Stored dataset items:
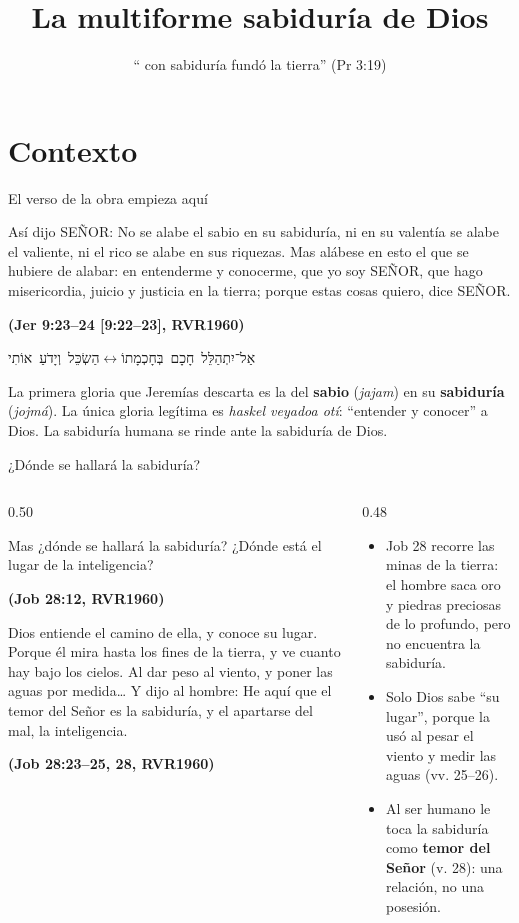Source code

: \documentclass[hyperref={bookmarks=false},aspectratio=169]{beamer}
\title[La sabiduría]{\bfseries{La multiforme sabiduría de Dios}}
\subtitle{``\SENOR{} con sabiduría fundó la tierra'' (Pr 3:19)}
\author{}\institute{}\date{}
\newcommand{\heb}[1]{\mbox{\foreignlanguage{hebrew}{#1}}}
\newcommand{\SENOR}{S{\fontsize{0.78em}{1em}\selectfont EÑOR}}
\newcommand{\fuente}[1]{\par\hfill{\upshape\bfseries\footnotesize\textcolor{azul}{#1}}}
\newcommand{\destacar}[1]{\textbf{\textcolor{azul}{#1}}}
\begin{document}
\frame{\titlepage}


\section{Contexto}

\begin{frame}{El verso de la obra empieza aquí}
\begin{cita}Así dijo \SENOR: No se alabe el sabio en su sabiduría, ni en su valentía se alabe el valiente, ni el rico se alabe en sus riquezas. Mas alábese en esto el que se hubiere de alabar: en entenderme y conocerme, que yo soy \SENOR, que hago misericordia, juicio y justicia en la tierra; porque estas cosas quiero, dice \SENOR.\fuente{(Jer 9:23--24 [9:22--23], RVR1960)}\end{cita}
\begin{center}\heb{אַל־יִתְהַלֵּל חָכָם בְּחָכְמָתוֹ}\quad$\longleftrightarrow$\quad\heb{הַשְׂכֵּל וְיָדֹעַ אוֹתִי}\end{center}
\small\RaggedRight La primera gloria que Jeremías descarta es la del \destacar{sabio} (\emph{jajam}) en su \destacar{sabiduría} (\emph{jojmá}). La única gloria legítima es \emph{haskel veyadoa otí}: ``entender y conocer'' a Dios. La sabiduría humana se rinde ante la sabiduría de Dios.
\end{frame}

\begin{frame}{¿Dónde se hallará la sabiduría?}
\begin{columns}[t,onlytextwidth]
\begin{column}{0.50\textwidth}
\begin{cita}Mas ¿dónde se hallará la sabiduría? ¿Dónde está el lugar de la inteligencia?\fuente{(Job 28:12, RVR1960)}\end{cita}
\begin{cita}Dios entiende el camino de ella, y conoce su lugar. Porque él mira hasta los fines de la tierra, y ve cuanto hay bajo los cielos. Al dar peso al viento, y poner las aguas por medida\ldots{} Y dijo al hombre: He aquí que el temor del Señor es la sabiduría, y el apartarse del mal, la inteligencia.\fuente{(Job 28:23--25, 28, RVR1960)}\end{cita}
\end{column}
\begin{column}{0.48\textwidth}\small
\begin{itemize}
\item Job 28 recorre las minas de la tierra: el hombre saca oro y piedras preciosas de lo profundo, pero no encuentra la sabiduría.
\item Solo Dios sabe ``su lugar'', porque la usó al pesar el viento y medir las aguas (vv. 25--26).
\item Al ser humano le toca la sabiduría como \destacar{temor del Señor} (v. 28): una relación, no una posesión.
\end{itemize}
\end{column}
\end{columns}
\end{frame}
\end{document}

Assignment: Extract each line from the entries above that contains the string "azul".

Task response:
\newcommand{\fuente}[1]{\par\hfill{\upshape\bfseries\footnotesize\textcolor{azul}{#1}}}
\newcommand{\destacar}[1]{\textbf{\textcolor{azul}{#1}}}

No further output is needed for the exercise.